Be Humble or Be Humbled

John 21: 15-19
Acts 25: 13-21 / Ps 103: 1-2,11-12,19-20

“Lord, you know all things; you know that I love you.”
(John 21:17)

Genuine love there can never be
Without the grace of humility;
As pride is the downfall of men
Penitence will restore love again.

When they had finished eating, Jesus said to Simon Peter, “Simon son of John, do you love me more than these?” “Yes, Lord,” he said, “you know that I love you.” Jesus said, “Feed my lambs.” Again Jesus said, “Simon son of John, do you truly love me?” He answered, “Yes, Lord, you know that I love you.” Jesus said, “Take care of my sheep.” The third time He said to him, “Simon son of John, do you love me?” Peter was hurt because Jesus asked him the third time, “Do you love me?” He said, “Lord, you know all things; you know that I love you.” Jesus said, “Feed my sheep. I tell you the truth, when you were younger you dressed yourself and went where you wanted; but when you are old you will stretch out your hands, and someone else will dress you and lead you where you do not want to go.” Jesus said this to indicate the kind of death by which Peter would glorify God. Then He said to him, “Follow me!” (John 21:15-19)


In the whole Gospel of John, this was the first and only time that our Lord Jesus addressed Peter, His foremost apostle by name, but He called him “Simon, son of John” three times. In the Gospel of Matthew, after Simon answered correctly who Jesus was (“You are the Messiah, the Son of the Living God!”), Jesus commended him, “I say to you, you are Peter, and upon this rock I will build my church” (Mt.16:16,18). Then, in the Gospel of Luke, we read about Jesus addressing him first as: “Simon, Simon, Satan has demanded to sift all of you like wheat, but I have prayed that your own faith may not fail; and once you have turned back, you must strengthen your brothers.” But when he boasted to Jesus: “Lord, I am prepared to go to prison and to die with you,” Jesus replied, “I tell you, Peter, before the cock crows this day, you will deny three times that you know me.” (Lk.22:31-34)

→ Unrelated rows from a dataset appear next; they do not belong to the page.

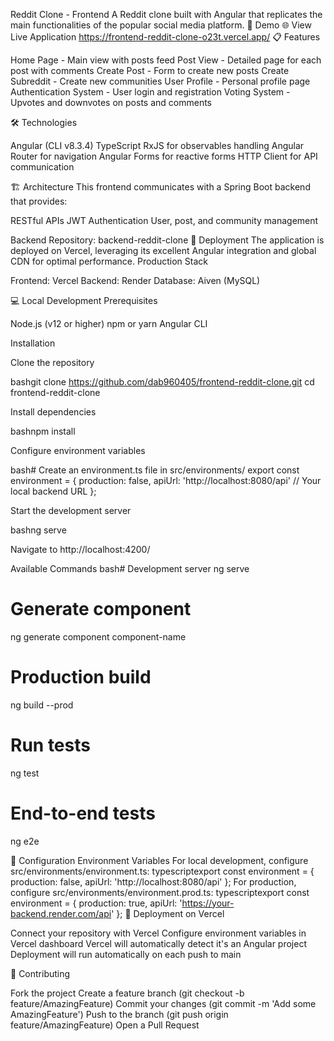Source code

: Reddit Clone - Frontend
A Reddit clone built with Angular that replicates the main functionalities of the popular social media platform.
🚀 Demo
🌐 View Live Application https://frontend-reddit-clone-o23t.vercel.app/
📋 Features

Home Page - Main view with posts feed
Post View - Detailed page for each post with comments
Create Post - Form to create new posts
Create Subreddit - Create new communities
User Profile - Personal profile page
Authentication System - User login and registration
Voting System - Upvotes and downvotes on posts and comments

🛠️ Technologies

Angular (CLI v8.3.4)
TypeScript
RxJS for observables handling
Angular Router for navigation
Angular Forms for reactive forms
HTTP Client for API communication

🏗️ Architecture
This frontend communicates with a Spring Boot backend that provides:

RESTful APIs
JWT Authentication
User, post, and community management

Backend Repository: backend-reddit-clone
🚀 Deployment
The application is deployed on Vercel, leveraging its excellent Angular integration and global CDN for optimal performance.
Production Stack

Frontend: Vercel
Backend: Render
Database: Aiven (MySQL)

💻 Local Development
Prerequisites

Node.js (v12 or higher)
npm or yarn
Angular CLI

Installation

Clone the repository

bashgit clone https://github.com/dab960405/frontend-reddit-clone.git
cd frontend-reddit-clone

Install dependencies

bashnpm install

Configure environment variables

bash# Create an environment.ts file in src/environments/
export const environment = {
  production: false,
  apiUrl: 'http://localhost:8080/api' // Your local backend URL
};

Start the development server

bashng serve

Navigate to http://localhost:4200/

Available Commands
bash# Development server
ng serve

# Generate component
ng generate component component-name

# Production build
ng build --prod

# Run tests
ng test

# End-to-end tests
ng e2e

🔧 Configuration
Environment Variables
For local development, configure src/environments/environment.ts:
typescriptexport const environment = {
  production: false,
  apiUrl: 'http://localhost:8080/api'
};
For production, configure src/environments/environment.prod.ts:
typescriptexport const environment = {
  production: true,
  apiUrl: 'https://your-backend.render.com/api'
};
🚀 Deployment on Vercel

Connect your repository with Vercel
Configure environment variables in Vercel dashboard
Vercel will automatically detect it's an Angular project
Deployment will run automatically on each push to main

🤝 Contributing

Fork the project
Create a feature branch (git checkout -b feature/AmazingFeature)
Commit your changes (git commit -m 'Add some AmazingFeature')
Push to the branch (git push origin feature/AmazingFeature)
Open a Pull Request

Impetuous and boastful, he was Peter, the rock. But chastised and humbled, he was back to being simple Simon, the fisherman. At the shore of the Sea of Tiberias, Jesus forgave the failings of Simon Peter who denied Him three times, by letting him acknowledge his love for His Master, but with the admonition to take care of the flock (“strengthen your brothers”). Humbled by his past cowardice, the penitent Peter was now going to be a stronger leader because he would now put his complete faith in God, and not in his own capabilities.

Without realizing it at first, St. Peter had become overconfident about his leadership and his loyalty to the Lord, which made him an easy target for Satan. In our ministry as elders in our community, we can easily fall into the same trap of moral complacency if we believe as St. Peter did that our faith is strong enough to win our spiritual battles. Many times during the noon masses that we attended, I would doze off during the homily of a certain priest. I never considered this as a sin until the time came when we had the rare occasion to go to confession. While I was examining my conscience, trying to recall any wrongdoing, lo and behold, the same priest entered the confession box. I felt humbled like St. Peter when I told that priest how sorry I was for taking my noon naps during his homilies. In his letter, St. Peter advises: “Clothe yourselves with humility in all your dealings with one another, for ‘God opposes the proud but bestows favor on the humble.’ So humble yourselves under the mighty hand of God, that He may exalt you in due time.” (1Pet.5:5-6)

Remind us always, loving Father, that we are weak and vulnerable without the protection of Your love. Grant us the grace to be humble when others think highly of us, because we have nothing to be proud of; everything comes from You. Our sole desire is to be blessed by the example of Your Beloved Son, our Lord Jesus Christ. Amen.